EXERCISE DESCRIPTION
Scan the records below for the word "from" and give only the number of lines that hold it.

ENTRIES PROVIDED

---+---

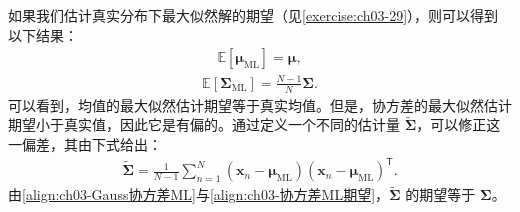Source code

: \documentclass[../../main.tex]{subfiles}
\begin{document}
如果我们估计真实分布下最大似然解的期望（见\cref{exercise:ch03-29}），则可以得到以下结果：
\begin{align}
\mathbb{E}[\boldsymbol{\mu}_{\mathrm{ML}}]=\boldsymbol{\mu},
\label{align:ch03-均值ML期望}
\end{align}
\begin{align}
\mathbb{E}[\boldsymbol{\Sigma}_{\mathrm{ML}}]=\frac{N-1}{N}\boldsymbol{\Sigma}.
\label{align:ch03-协方差ML期望}
\end{align}
可以看到，均值的最大似然估计期望等于真实均值。但是，协方差的最大似然估计期望小于真实值，因此它是有偏的。通过定义一个不同的估计量 $\tilde{\boldsymbol{\Sigma}}$，可以修正这一偏差，其由下式给出：
\begin{align}
\tilde{\boldsymbol{\Sigma}}=\frac{1}{N-1}\sum_{n=1}^{N}(\boldsymbol{x}_n-\boldsymbol{\mu}_{\mathrm{ML}})(\boldsymbol{x}_n-\boldsymbol{\mu}_{\mathrm{ML}})^{\mathsf{T}}.
\label{align:ch03-无偏协方差}
\end{align}
由\eqref{align:ch03-Gauss协方差ML}与\eqref{align:ch03-协方差ML期望}，$\tilde{\boldsymbol{\Sigma}}$ 的期望等于 $\boldsymbol{\Sigma}$。
\end{document}
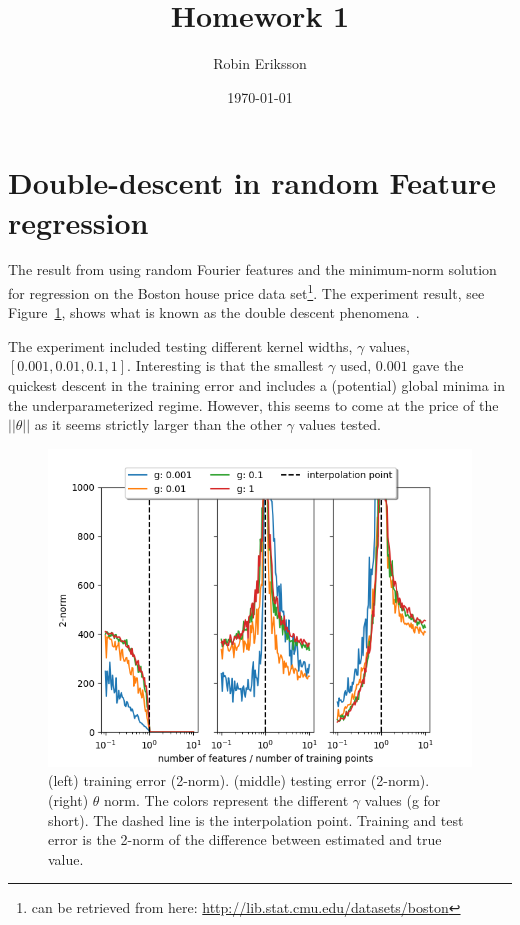 \documentclass{amsart}
\numberwithin{equation}{section}
\numberwithin{table}{section}
\numberwithin{figure}{section}
\theoremstyle{plain}
\theoremstyle{definition}
\theoremstyle{remark}
\begin{document}
\title[]{Homework 1}

\author[R. Eriksson]{Robin Eriksson}



\date{\today}


\section{Double-descent in random Feature regression}
The result from using random Fourier features and the minimum-norm
solution for regression on the Boston house price data
set\footnote{can be retrieved from here:
  \url{http://lib.stat.cmu.edu/datasets/boston}}. The experiment
result, see Figure~\ref{fig:double}, shows what is known as the double
descent phenomena~\cite{belkin2019reconciling}.

The experiment included testing different kernel widths, $\gamma$
values, $[0.001, 0.01, 0.1, 1]$. Interesting is that the smallest
$\gamma$ used, $0.001$ gave the quickest descent in the training error
and includes a (potential) global minima in the underparameterized
regime. However, this seems to come at the price of the $||\theta||$
as it seems strictly larger than the other $\gamma$ values tested.

\begin{figure}[h]
  \centering
  \includegraphics[width=0.9\linewidth, angle=0]{../Figure_1} %
  \caption{(left) training error (2-norm). (middle) testing error
    (2-norm). (right) $\theta$ norm. The colors represent the
    different $\gamma$ values (g for short). The dashed line is the
    interpolation point. Training and test error is the 2-norm of the
    difference between estimated and true value.}
  \label{fig:double}
\end{figure}



\end{document}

---+---

WRITTEN ANSWER
2